XO GPT Feedback Submission¶
We value your feedback to help refine and improve our XO GPT models. This document explains how to provide effective feedback and outlines the steps we follow to incorporate it.
Providing Effective Feedback¶
Assess Frequency of Occurrence:¶
- Measure how often issues occur across a wide range of samples.
- Prioritize issues that appear frequently, as they are more likely to affect overall model performance.
- Use occurrence rates to determine whether an issue requires immediate attention or further monitoring.
Identify Recurring Patterns:¶
- Focus on issues that appear consistently rather than isolated or rare errors, unless the issue is critical.
- Highlight any patterns for a more accurate evaluation of model behavior.
Categorize the Issues:¶
To provide structured and actionable feedback, categorize the errors into types such as:
- Misinterpretation: The model misunderstands the intent or meaning of the input.
- Negation: The model incorrectly processes negation terms (e.g., "not," "never").
- Omission: The model fails to include critical information in the response.
- Redundancy: The model provides excessive or unnecessary information.
- Repetition: The model repeats phrases or ideas unnecessarily.
Identify the Use Cases:¶
Specify the context in which the error occurs, such as ‘Address Update’, ‘Medical Claim Processing’, ‘Customer Support Queries’, or ‘Financial Transactions’.
Lock Sample Sets for Evaluation:¶
- Once a problematic sample set is identified, use it for consistent testing and evaluation.
- Track new issues separately with fresh sample sets to avoid overlap.
Submit a Support Ticket¶
- When recurring issues are identified, submit a support ticket with the relevant sample set, identified patterns, and other helpful information for further analysis.
- Use the following format:
LLM Input | Actual Response | Expected Response | Error Category | Use Case | Comments (if any) |
"Update my address to 1234 Elm St" | "Your address has not changed" | "Your address has been updated to 1234 Elm St" | Negation | Address Update | Model failed to process negation correctly. |
"Process my medical claim for surgery" | "Your claim has been denied" | "Your claim is under review" | Misinterpretation | Medical Claim | Incorrect understanding of claim status. |
Note
When sharing data, ensure that sensitive information is masked and no real customer data is included, as the data is used for training purposes. We strictly prohibit the use of actual customer data for model training.
All processes and outputs adhere to company-wide standards, and changes beyond these established guidelines may not be possible.
If you have any questions regarding data handling or standards, please contact our support team for assistance.
Feedback Workflow and Next Steps¶
Step 1: Submit Feedback: Provide detailed feedback with relevant examples, context, and the expected output.
Step 2: Analysis and Scope Definition: Our team will review the feedback to determine the scope of necessary improvements.

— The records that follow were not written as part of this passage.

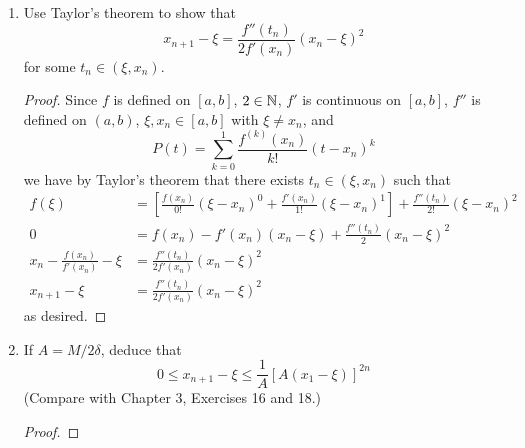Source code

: \documentclass[../psets.tex]{subfiles}
\begin{document}
\begin{enumerate}[label={\textbf{\arabic*.}}]
\begin{enumerate}
\begin{proof}
\begin{align*}
                f(x) &= 0
            \end{align*}
            so $x=\xi$ by the uniqueness of $\xi$.
        \end{proof}
        \item Use Taylor's theorem to show that
        \begin{equation*}
            x_{n+1}-\xi = \frac{f''(t_n)}{2f'(x_n)}(x_n-\xi)^2
        \end{equation*}
        for some $t_n\in(\xi,x_n)$.
        \begin{proof}
            Since $f$ is defined on $[a,b]$, $2\in\mathbb{N}$, $f'$ is continuous on $[a,b]$, $f''$ is defined on $(a,b)$, $\xi,x_n\in[a,b]$ with $\xi\neq x_n$, and
            \begin{equation*}
                P(t) = \sum_{k=0}^1\frac{f^{(k)}(x_n)}{k!}(t-x_n)^k
            \end{equation*}
            we have by Taylor's theorem that there exists $t_n\in(\xi,x_n)$ such that
            \begin{align*}
                f(\xi) &= \left[ \frac{f(x_n)}{0!}(\xi-x_n)^0+\frac{f'(x_n)}{1!}(\xi-x_n)^1 \right]+\frac{f''(t_n)}{2!}(\xi-x_n)^2\\
                0 &= f(x_n)-f'(x_n)(x_n-\xi)+\frac{f''(t_n)}{2}(x_n-\xi)^2\\
                x_n-\frac{f(x_n)}{f'(x_n)}-\xi &= \frac{f''(t_n)}{2f'(x_n)}(x_n-\xi)^2\\
                x_{n+1}-\xi &= \frac{f''(t_n)}{2f'(x_n)}(x_n-\xi)^2
            \end{align*}
            as desired.
        \end{proof}
        \item If $A=M/2\delta$, deduce that
        \begin{equation*}
            0 \leq x_{n+1}-\xi \leq \frac{1}{A}[A(x_1-\xi)]^{2n}
        \end{equation*}
        (Compare with Chapter 3, Exercises 16 and 18.)
        \begin{proof}


\end{proof}
\end{enumerate}
\end{enumerate}
\end{document}
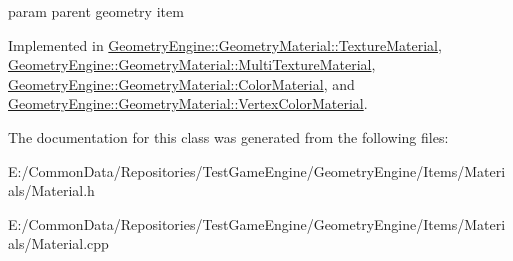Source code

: param parent geometry item 

Implemented in \mbox{\hyperlink{class_geometry_engine_1_1_geometry_material_1_1_texture_material_a985cdde7240f2acb18cd2944c5ca6193}{Geometry\+Engine\+::\+Geometry\+Material\+::\+Texture\+Material}}, \mbox{\hyperlink{class_geometry_engine_1_1_geometry_material_1_1_multi_texture_material_a5f07e3b2b0867d3905f912159ef2f67b}{Geometry\+Engine\+::\+Geometry\+Material\+::\+Multi\+Texture\+Material}}, \mbox{\hyperlink{class_geometry_engine_1_1_geometry_material_1_1_color_material_afc9bcbd2091f6592dfb8a6ace1d4adfb}{Geometry\+Engine\+::\+Geometry\+Material\+::\+Color\+Material}}, and \mbox{\hyperlink{class_geometry_engine_1_1_geometry_material_1_1_vertex_color_material_a11bf01fb1d5ef41fb1a9cf4080c98b8c}{Geometry\+Engine\+::\+Geometry\+Material\+::\+Vertex\+Color\+Material}}.



The documentation for this class was generated from the following files\+:\begin{DoxyCompactItemize}
\item 
E\+:/\+Common\+Data/\+Repositories/\+Test\+Game\+Engine/\+Geometry\+Engine/\+Items/\+Materials/Material.\+h\item 
E\+:/\+Common\+Data/\+Repositories/\+Test\+Game\+Engine/\+Geometry\+Engine/\+Items/\+Materials/Material.\+cpp\end{DoxyCompactItemize}
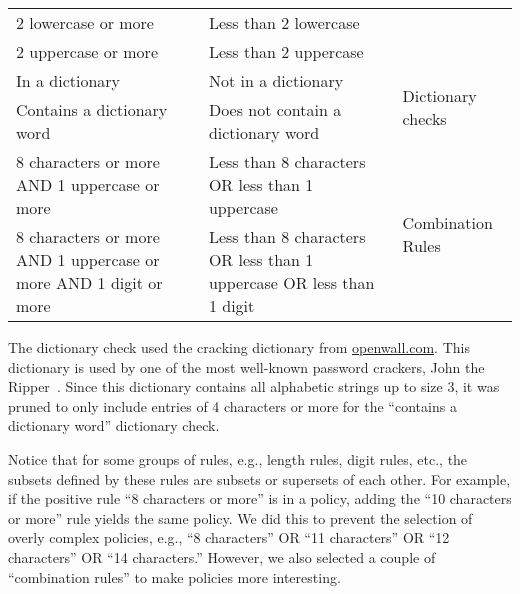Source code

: \documentclass[prodmode,acmec]{ec-acmsmall}
\begin{document}
\begin{table}[htb]
{\begin{tabular}{| p{1.6in} | p{1.6in} | p{1.2in} |}
\cline{1-2}
2 lowercase or more & Less than 2 lowercase & \\
\cline{1-2}
2 uppercase or more & Less than 2 uppercase & \\
\hline
In a dictionary & Not in a dictionary & \multirow{2}{*}{Dictionary checks} \\
\cline{1-2} 
Contains a dictionary word & Does not contain a dictionary word &  \\
\hline 
8 characters or more AND 1 uppercase or more & Less than 8 characters OR less than 1 uppercase & \multirow{2}{*}{Combination Rules} \\
\cline{1-2} 
8 characters or more AND 1 uppercase or more AND 1 digit or more & Less than 8 characters OR less than 1 uppercase OR less than 1 digit & \\
\hline
\end{tabular}}
\label{tab:ExperimentRules}
\end{table}

The dictionary check used the cracking dictionary from \url{openwall.com}. This dictionary is used by one of the most well-known password crackers, John the Ripper~\cite{JTR}. Since this dictionary contains all alphabetic strings up to size 3, it was pruned to only include entries of 4 characters or more for the ``contains a dictionary word'' dictionary check.

Notice that for some groups of rules, e.g., length rules, digit rules, etc., the subsets defined by these rules are subsets or supersets of each other. For example, if the positive rule ``8 characters or more'' is in a policy, adding the ``10 characters or more'' rule yields the same policy. We did this to prevent the selection of overly complex policies, e.g., ``8 characters'' OR ``11 characters'' OR ``12 characters'' OR ``14 characters.'' However, we also selected a couple of ``combination rules'' to make policies more interesting.
\end{document}
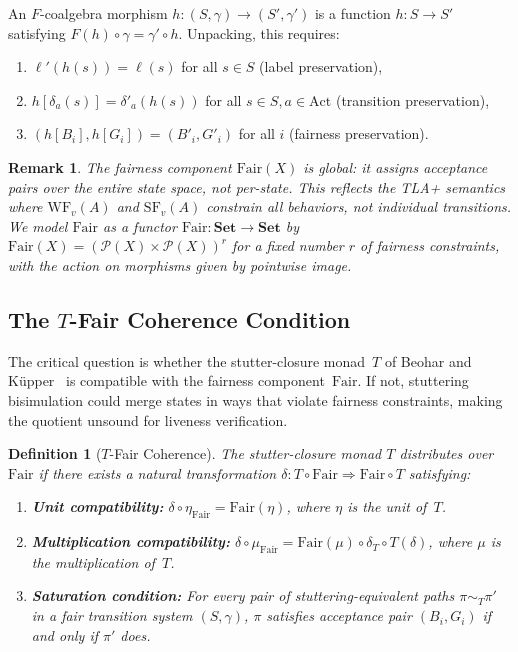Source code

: \documentclass[11pt]{article}
\newtheorem{definition}[theorem]{Definition}
\newtheorem{remark}[theorem]{Remark}
\newcommand{\Set}{\mathbf{Set}}
\newcommand{\Pow}{\mathcal{P}}
\newcommand{\Fair}{\ensuremath{\mathrm{Fair}}}
\newcommand{\Act}{\ensuremath{\mathrm{Act}}}
\newcommand{\WF}{\ensuremath{\mathrm{WF}}}
\newcommand{\SF}{\ensuremath{\mathrm{SF}}}
\newcommand{\TFair}{$T$-Fair}
\begin{document}
An $F$-coalgebra morphism $h : (S, \gamma) \to (S', \gamma')$ is a function
$h : S \to S'$ satisfying $F(h) \circ \gamma = \gamma' \circ h$.
Unpacking, this requires:
\begin{enumerate}[nosep]
\item $\ell'(h(s)) = \ell(s)$ for all $s \in S$ (label preservation),
\item $h[\delta_a(s)] = \delta'_a(h(s))$ for all $s \in S, a \in \Act$
  (transition preservation),
\item $(h[B_i], h[G_i]) = (B'_i, G'_i)$ for all $i$ (fairness preservation).
\end{enumerate}

\begin{remark}
The fairness component $\Fair(X)$ is \emph{global}: it assigns acceptance
pairs over the entire state space, not per-state.
This reflects the TLA+ semantics where $\WF_v(A)$ and $\SF_v(A)$ constrain
all behaviors, not individual transitions.
We model $\Fair$ as a functor $\Fair : \Set \to \Set$ by
$\Fair(X) = (\Pow(X) \times \Pow(X))^r$ for a fixed number $r$ of fairness
constraints, with the action on morphisms given by pointwise image.
\end{remark}

\subsection{The \TFair{} Coherence Condition}

The critical question is whether the stutter-closure monad~$T$ of
Beohar and K\"upper~\cite{BeoharK17} is compatible with the fairness
component~$\Fair$.
If not, stuttering bisimulation could merge states in ways that violate
fairness constraints, making the quotient unsound for liveness verification.

\begin{definition}[\TFair{} Coherence]
\label{def:tfair}
The stutter-closure monad $T$ \emph{distributes over} $\Fair$ if there
exists a natural transformation
$\delta : T \circ \Fair \Rightarrow \Fair \circ T$
satisfying:
\begin{enumerate}[nosep]
\item \textbf{Unit compatibility:}
  $\delta \circ \eta_{\Fair} = \Fair(\eta)$, where $\eta$ is the unit of~$T$.
\item \textbf{Multiplication compatibility:}
  $\delta \circ \mu_{\Fair} = \Fair(\mu) \circ \delta_T \circ T(\delta)$,
  where $\mu$ is the multiplication of~$T$.
\item \textbf{Saturation condition:} For every pair of
  stuttering-equivalent paths $\pi \sim_T \pi'$ in a fair transition
  system $(S, \gamma)$, $\pi$ satisfies acceptance pair $(B_i, G_i)$ if
  and only if $\pi'$ does.
\end{enumerate}
\end{definition}
\end{document}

Step 3: Data Collection (if required): We may request additional data from your end to improve the model's accuracy.
Step 4: Model Training and Refinement: The model will be updated and fine-tuned based on the feedback and any new data provided.
Continuous Improvement Cycle¶
We encourage ongoing feedback as your business needs evolve. Each feedback round should focus on new issues and use updated sample sets for accurate evaluations.